TLB 138 may have certain entries designated for referencing
superpages or may limit the number of entries that may reference
superpages.
[0010] Referring now to FIG. 3, shown is a block diagram of an
interaction between various components in accordance with an
embodiment of the present invention. As shown in FIG. 3, to map
memory addresses various components may interact. Specifically, the
core may request information present in a particular page of main
memory 250. Accordingly, core 210 provides an address to both a TLB
230 (which includes translation information. If the corresponding
PA-to-VA translation is not present in TLB 230, a TLB miss may be
indicated and if there is no page table entry a page fault would
occur. This would be handled by TLB miss and page fault handling
logic (TMPFHL) 240 which in turn may provide the requested address
to a memory controller 245 which in turn is coupled to main memory
250 to thus enable loading of a page table entry into TLB 230.
TMPFHL 240 may implement a method for automatically using
superpages for stack memory allocation as shown below in reference
to FIG. 4. TMPFHL 240 may be implemented in OS kernel software or
firmware or hardware or a combination of hardware or software.

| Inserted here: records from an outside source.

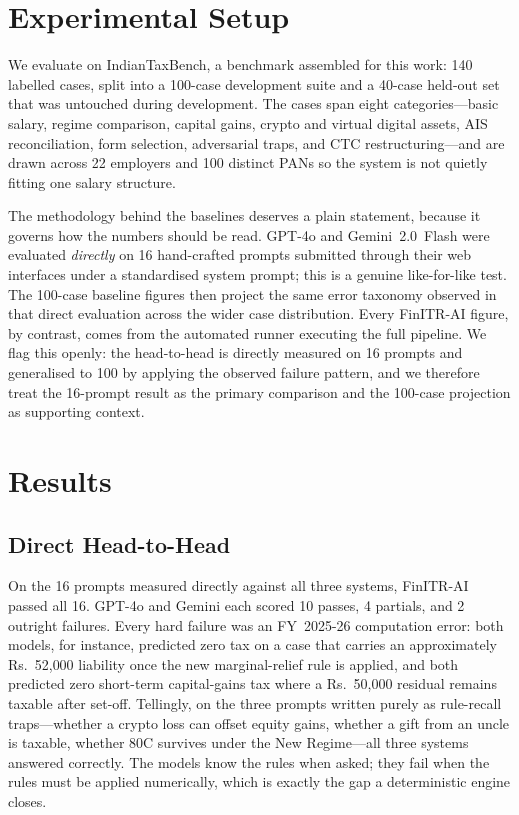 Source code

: \documentclass[conference]{IEEEtran}
\begin{document}
\section{Experimental Setup}
We evaluate on IndianTaxBench, a benchmark assembled for this work: 140 labelled
cases, split into a 100-case development suite and a 40-case held-out set that was
untouched during development. The cases span eight categories---basic salary,
regime comparison, capital gains, crypto and virtual digital assets, AIS
reconciliation, form selection, adversarial traps, and CTC restructuring---and
are drawn across 22 employers and 100 distinct PANs so the system is not quietly
fitting one salary structure.

The methodology behind the baselines deserves a plain statement, because it
governs how the numbers should be read. GPT-4o and Gemini~2.0~Flash were
evaluated \emph{directly} on 16 hand-crafted prompts submitted through their web
interfaces under a standardised system prompt; this is a genuine like-for-like
test. The 100-case baseline figures then project the same error taxonomy observed
in that direct evaluation across the wider case distribution. Every FinITR-AI
figure, by contrast, comes from the automated runner executing the full pipeline.
We flag this openly: the head-to-head is directly measured on 16 prompts and
generalised to 100 by applying the observed failure pattern, and we therefore
treat the 16-prompt result as the primary comparison and the 100-case projection
as supporting context.

\section{Results}
\subsection{Direct Head-to-Head}
On the 16 prompts measured directly against all three systems, FinITR-AI passed
all 16. GPT-4o and Gemini each scored 10 passes, 4 partials, and 2 outright
failures. Every hard failure was an FY~2025-26 computation error: both models, for
instance, predicted zero tax on a case that carries an approximately
Rs.~52{,}000 liability once the new marginal-relief rule is applied, and both
predicted zero short-term capital-gains tax where a Rs.~50{,}000 residual remains
taxable after set-off. Tellingly, on the three prompts written purely as
rule-recall traps---whether a crypto loss can offset equity gains, whether a
gift from an uncle is taxable, whether 80C survives under the New Regime---all
three systems answered correctly. The models know the rules when asked; they fail
when the rules must be applied numerically, which is exactly the gap a
deterministic engine closes.
\end{document}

[0011] Referring now to FIG. 4, shown is a flow chart for
automatically using superpages for stack memory allocation in
accordance with an embodiment of the present invention. As shown in
FIG. 4, the method begins with responding to a page fault by
determining (402) whether a faulting address is a stack access. In
one embodiment, TMPFHL 240 determines whether or not a faulting
address is a stack access by comparing the faulting address to the
address of stack top entry 111 to decide if the address is a stack
access. In another embodiment, TMPFHL 240 determines that a
faulting address is a stack access if the architectural register
that is used to pass the faulting address is the frame pointer, for
example EBP, or the stack pointer, for example ESP. In another
embodiment, TMPFHL 240 determines whether or not a faulting address
is a stack access by looking at the highest order bit of a
user-mode application's address. If the most significant bit of the
faulting address is a 1, then it is a stack access. In another
embodiment, the load/store instruction carries a special bit to
explicitly tell TMPFHL 240 whether or not the faulting address is a
stack access. If the page fault did result from a stack access,
then TMPFHL 240 would create (404) a superpage for the access in
page tables 130 and a corresponding entry in TLB 138.
[0012] If it is determined that the page fault did not result from
a stack access, then TMPFHL 240 would follow (406) a different
memory allocation routine. In one embodiment, the memory allocation
routine for a non-stack access would be to create one normal size
page in page tables 130. In another embodiment, the memory
allocation routine for a non-stack access would be to create a
superpage in page tables 130.
[0013] Embodiments may be implemented in many different system
types. Referring now to FIG. 5, shown is a block diagram of a
system in accordance with an embodiment of the present invention.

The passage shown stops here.